• _Problem to work on_
Retype every line of the data, keeping each word exactly.

• _Record extracts_
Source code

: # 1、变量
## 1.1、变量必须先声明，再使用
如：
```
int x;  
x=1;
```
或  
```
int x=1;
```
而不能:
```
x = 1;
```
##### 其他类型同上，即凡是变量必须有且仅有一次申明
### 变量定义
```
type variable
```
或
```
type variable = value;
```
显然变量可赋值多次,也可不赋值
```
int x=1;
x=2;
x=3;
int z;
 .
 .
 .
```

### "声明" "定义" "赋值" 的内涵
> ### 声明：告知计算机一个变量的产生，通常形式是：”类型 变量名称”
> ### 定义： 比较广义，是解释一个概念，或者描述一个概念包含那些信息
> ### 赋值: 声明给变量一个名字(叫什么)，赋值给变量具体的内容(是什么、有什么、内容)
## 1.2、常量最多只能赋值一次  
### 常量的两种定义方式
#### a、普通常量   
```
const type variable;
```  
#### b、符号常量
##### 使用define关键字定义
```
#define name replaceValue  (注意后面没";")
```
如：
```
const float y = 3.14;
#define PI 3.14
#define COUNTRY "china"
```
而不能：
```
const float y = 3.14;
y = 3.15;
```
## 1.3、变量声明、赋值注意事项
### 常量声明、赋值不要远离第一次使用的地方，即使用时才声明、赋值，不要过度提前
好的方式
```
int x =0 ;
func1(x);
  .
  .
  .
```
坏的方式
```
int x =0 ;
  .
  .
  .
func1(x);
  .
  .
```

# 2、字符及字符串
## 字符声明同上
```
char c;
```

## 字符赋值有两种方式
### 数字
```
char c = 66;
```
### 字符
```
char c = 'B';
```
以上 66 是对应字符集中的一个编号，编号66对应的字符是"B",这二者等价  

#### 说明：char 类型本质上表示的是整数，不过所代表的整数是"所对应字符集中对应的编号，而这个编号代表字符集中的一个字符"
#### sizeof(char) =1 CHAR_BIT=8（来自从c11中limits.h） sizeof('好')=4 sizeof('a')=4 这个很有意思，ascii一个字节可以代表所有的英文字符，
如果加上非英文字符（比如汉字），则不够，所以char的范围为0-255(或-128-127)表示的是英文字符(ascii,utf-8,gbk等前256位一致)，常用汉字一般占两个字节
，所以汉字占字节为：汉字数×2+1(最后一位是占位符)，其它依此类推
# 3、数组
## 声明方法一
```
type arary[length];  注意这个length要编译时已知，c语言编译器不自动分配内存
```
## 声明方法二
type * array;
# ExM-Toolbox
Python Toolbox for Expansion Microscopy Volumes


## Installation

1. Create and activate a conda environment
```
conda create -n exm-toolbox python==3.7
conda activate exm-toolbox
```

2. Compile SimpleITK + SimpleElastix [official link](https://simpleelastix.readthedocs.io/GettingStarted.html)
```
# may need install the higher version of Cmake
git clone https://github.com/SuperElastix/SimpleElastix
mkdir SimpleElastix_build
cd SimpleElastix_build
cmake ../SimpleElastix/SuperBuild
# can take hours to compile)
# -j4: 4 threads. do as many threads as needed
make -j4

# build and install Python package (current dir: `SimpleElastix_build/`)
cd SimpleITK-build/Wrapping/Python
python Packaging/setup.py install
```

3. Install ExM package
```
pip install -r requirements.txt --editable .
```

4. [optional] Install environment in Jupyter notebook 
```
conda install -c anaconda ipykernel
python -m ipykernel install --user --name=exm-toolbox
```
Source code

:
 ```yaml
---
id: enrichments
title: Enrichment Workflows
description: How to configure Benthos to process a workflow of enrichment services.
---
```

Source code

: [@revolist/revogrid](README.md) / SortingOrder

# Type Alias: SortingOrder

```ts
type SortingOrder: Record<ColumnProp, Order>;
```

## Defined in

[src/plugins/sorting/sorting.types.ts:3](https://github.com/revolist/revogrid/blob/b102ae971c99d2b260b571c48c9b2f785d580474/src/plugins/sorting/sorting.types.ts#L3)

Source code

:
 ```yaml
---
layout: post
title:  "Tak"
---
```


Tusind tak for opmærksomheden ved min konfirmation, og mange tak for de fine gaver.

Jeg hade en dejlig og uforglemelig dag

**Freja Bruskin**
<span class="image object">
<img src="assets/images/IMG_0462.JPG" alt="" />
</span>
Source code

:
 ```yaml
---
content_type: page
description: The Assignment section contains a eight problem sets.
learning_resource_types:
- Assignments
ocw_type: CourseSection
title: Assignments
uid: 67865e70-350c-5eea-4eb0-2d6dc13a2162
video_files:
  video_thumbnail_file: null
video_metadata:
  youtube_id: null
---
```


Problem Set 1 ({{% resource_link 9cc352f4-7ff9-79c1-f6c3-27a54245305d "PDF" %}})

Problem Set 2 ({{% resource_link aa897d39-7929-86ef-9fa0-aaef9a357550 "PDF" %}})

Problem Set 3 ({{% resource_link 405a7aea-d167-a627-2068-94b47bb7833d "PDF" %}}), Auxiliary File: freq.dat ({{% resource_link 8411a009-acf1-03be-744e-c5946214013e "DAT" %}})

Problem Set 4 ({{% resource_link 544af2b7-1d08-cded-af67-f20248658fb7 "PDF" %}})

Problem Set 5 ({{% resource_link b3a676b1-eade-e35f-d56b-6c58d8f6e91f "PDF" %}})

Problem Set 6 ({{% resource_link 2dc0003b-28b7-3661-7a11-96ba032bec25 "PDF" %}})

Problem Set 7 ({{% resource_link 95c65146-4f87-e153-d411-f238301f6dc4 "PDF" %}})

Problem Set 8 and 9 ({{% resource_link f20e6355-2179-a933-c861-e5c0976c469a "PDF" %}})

• _Response area_
Source code

: # 1、变量
## 1.1、变量必须先声明，再使用
如：
```
int x;  
x=1;
```
或  
```
int x=1;
```
而不能:
```
x = 1;
```
##### 其他类型同上，即凡是变量必须有且仅有一次申明
### 变量定义
```
type variable
```
或
```
type variable = value;
```
显然变量可赋值多次,也可不赋值
```
int x=1;
x=2;
x=3;
int z;
 .
 .
 .
```

### "声明" "定义" "赋值" 的内涵
> ### 声明：告知计算机一个变量的产生，通常形式是：”类型 变量名称”
> ### 定义： 比较广义，是解释一个概念，或者描述一个概念包含那些信息
> ### 赋值: 声明给变量一个名字(叫什么)，赋值给变量具体的内容(是什么、有什么、内容)
## 1.2、常量最多只能赋值一次  
### 常量的两种定义方式
#### a、普通常量   
```
const type variable;
```  
#### b、符号常量
##### 使用define关键字定义
```
#define name replaceValue  (注意后面没";")
```
如：
```
const float y = 3.14;
#define PI 3.14
#define COUNTRY "china"
```
而不能：
```
const float y = 3.14;
y = 3.15;
```
## 1.3、变量声明、赋值注意事项
### 常量声明、赋值不要远离第一次使用的地方，即使用时才声明、赋值，不要过度提前
好的方式
```
int x =0 ;
func1(x);
  .
  .
  .
```
坏的方式
```
int x =0 ;
  .
  .
  .
func1(x);
  .
  .
```

# 2、字符及字符串
## 字符声明同上
```
char c;
```

## 字符赋值有两种方式
### 数字
```
char c = 66;
```
### 字符
```
char c = 'B';
```
以上 66 是对应字符集中的一个编号，编号66对应的字符是"B",这二者等价  

#### 说明：char 类型本质上表示的是整数，不过所代表的整数是"所对应字符集中对应的编号，而这个编号代表字符集中的一个字符"
#### sizeof(char) =1 CHAR_BIT=8（来自从c11中limits.h） sizeof('好')=4 sizeof('a')=4 这个很有意思，ascii一个字节可以代表所有的英文字符，
如果加上非英文字符（比如汉字），则不够，所以char的范围为0-255(或-128-127)表示的是英文字符(ascii,utf-8,gbk等前256位一致)，常用汉字一般占两个字节
，所以汉字占字节为：汉字数×2+1(最后一位是占位符)，其它依此类推
# 3、数组
## 声明方法一
```
type arary[length];  注意这个length要编译时已知，c语言编译器不自动分配内存
```
## 声明方法二
type * array;
# ExM-Toolbox
Python Toolbox for Expansion Microscopy Volumes


## Installation

1. Create and activate a conda environment
```
conda create -n exm-toolbox python==3.7
conda activate exm-toolbox
```

2. Compile SimpleITK + SimpleElastix [official link](https://simpleelastix.readthedocs.io/GettingStarted.html)
```
# may need install the higher version of Cmake
git clone https://github.com/SuperElastix/SimpleElastix
mkdir SimpleElastix_build
cd SimpleElastix_build
cmake ../SimpleElastix/SuperBuild
# can take hours to compile)
# -j4: 4 threads. do as many threads as needed
make -j4

# build and install Python package (current dir: `SimpleElastix_build/`)
cd SimpleITK-build/Wrapping/Python
python Packaging/setup.py install
```

3. Install ExM package
```
pip install -r requirements.txt --editable .
```

4. [optional] Install environment in Jupyter notebook 
```
conda install -c anaconda ipykernel
python -m ipykernel install --user --name=exm-toolbox
```
Source code

:
 ```yaml
---
id: enrichments
title: Enrichment Workflows
description: How to configure Benthos to process a workflow of enrichment services.
---
```

Source code

: [@revolist/revogrid](README.md) / SortingOrder

# Type Alias: SortingOrder

```ts
type SortingOrder: Record<ColumnProp, Order>;
```

## Defined in

[src/plugins/sorting/sorting.types.ts:3](https://github.com/revolist/revogrid/blob/b102ae971c99d2b260b571c48c9b2f785d580474/src/plugins/sorting/sorting.types.ts#L3)

Source code

:
 ```yaml
---
layout: post
title:  "Tak"
---
```


Tusind tak for opmærksomheden ved min konfirmation, og mange tak for de fine gaver.

Jeg hade en dejlig og uforglemelig dag

**Freja Bruskin**
<span class="image object">
<img src="assets/images/IMG_0462.JPG" alt="" />
</span>
Source code

:
 ```yaml
---
content_type: page
description: The Assignment section contains a eight problem sets.
learning_resource_types:
- Assignments
ocw_type: CourseSection
title: Assignments
uid: 67865e70-350c-5eea-4eb0-2d6dc13a2162
video_files:
  video_thumbnail_file: null
video_metadata:
  youtube_id: null
---
```


Problem Set 1 ({{% resource_link 9cc352f4-7ff9-79c1-f6c3-27a54245305d "PDF" %}})

Problem Set 2 ({{% resource_link aa897d39-7929-86ef-9fa0-aaef9a357550 "PDF" %}})

Problem Set 3 ({{% resource_link 405a7aea-d167-a627-2068-94b47bb7833d "PDF" %}}), Auxiliary File: freq.dat ({{% resource_link 8411a009-acf1-03be-744e-c5946214013e "DAT" %}})

Problem Set 4 ({{% resource_link 544af2b7-1d08-cded-af67-f20248658fb7 "PDF" %}})

Problem Set 5 ({{% resource_link b3a676b1-eade-e35f-d56b-6c58d8f6e91f "PDF" %}})

Problem Set 6 ({{% resource_link 2dc0003b-28b7-3661-7a11-96ba032bec25 "PDF" %}})

Problem Set 7 ({{% resource_link 95c65146-4f87-e153-d411-f238301f6dc4 "PDF" %}})

Problem Set 8 and 9 ({{% resource_link f20e6355-2179-a933-c861-e5c0976c469a "PDF" %}})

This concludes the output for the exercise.